The referendum to repeal the Eighth Amendment of the Irish constitution, which underlies Ireland’s strict abortion laws, marks the end of one of the last bastions of Catholic influence in the country. Leo Varadkar’s government will now move quickly to pass legislation that will introduce an abortion regime similar, though not identical, to that of Britain.

The referendum question passed much more easily than polls predicted, with 66.4 per cent of voters in favour to 33.6 per cent against. Thirty-nine out of 40 constituencies voted Yes, with only rural Donegal – arguably the most conservative part of the Republic – voting narrowly against. Yes campaigners were triumphant, with Dublin Castle being opened for a post-referendum party, while No campaigners have been left stunned over how this could have happened.

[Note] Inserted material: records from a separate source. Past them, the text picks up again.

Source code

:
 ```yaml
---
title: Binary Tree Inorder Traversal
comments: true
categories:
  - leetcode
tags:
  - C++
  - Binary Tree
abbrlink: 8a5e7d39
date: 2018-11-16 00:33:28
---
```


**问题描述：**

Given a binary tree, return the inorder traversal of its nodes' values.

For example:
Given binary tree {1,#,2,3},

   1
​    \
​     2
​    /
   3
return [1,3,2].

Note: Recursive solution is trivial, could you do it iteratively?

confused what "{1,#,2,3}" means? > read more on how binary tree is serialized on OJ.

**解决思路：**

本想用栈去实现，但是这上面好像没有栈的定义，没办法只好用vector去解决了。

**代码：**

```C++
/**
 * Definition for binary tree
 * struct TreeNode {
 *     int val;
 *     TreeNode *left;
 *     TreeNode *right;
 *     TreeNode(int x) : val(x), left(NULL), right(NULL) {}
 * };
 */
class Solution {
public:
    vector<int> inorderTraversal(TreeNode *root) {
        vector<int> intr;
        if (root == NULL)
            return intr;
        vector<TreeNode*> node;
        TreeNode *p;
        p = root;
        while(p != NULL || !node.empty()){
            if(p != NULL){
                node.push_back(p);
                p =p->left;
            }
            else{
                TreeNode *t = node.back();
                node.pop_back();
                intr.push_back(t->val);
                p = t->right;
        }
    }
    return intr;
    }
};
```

The scale of the Yes vote raises questions about the reliability of the polls and the assumptions that people on both sides had made. It was reasonable to assume that legalising abortion would be a tougher sell than same-sex marriage, which passed by 62 to 38 per cent in 2015. It’s much more difficult to make a secular case against gay marriage than it is against abortion. Also, the No campaign in the marriage referendum was shambolic, while the No campaign this time was much more professional and its representatives performed strongly in television debates.

But it possibly isn’t the case that the polls were so far out. Both campaigns expected from their internal canvassing that the result would be close. But published polls never showed the No vote higher than 34 per cent, and it was usually closer to 26. There was a widespread assumption that the large number of  “don’t know” responses to polls hid a lot of shy No voters. In retrospect it seems more likely that the “don’t know” camp were those in the middle who didn’t like abortion but wanted limited change to deal with highly publicised tragedies such as the death of Savita Halappanavar (controversially blamed on the Eighth Amendment by abortion campaigners). In the closing stages, it seems as if these soft voters broke heavily to the Yes side, turning what might have been a narrow victory into a landslide.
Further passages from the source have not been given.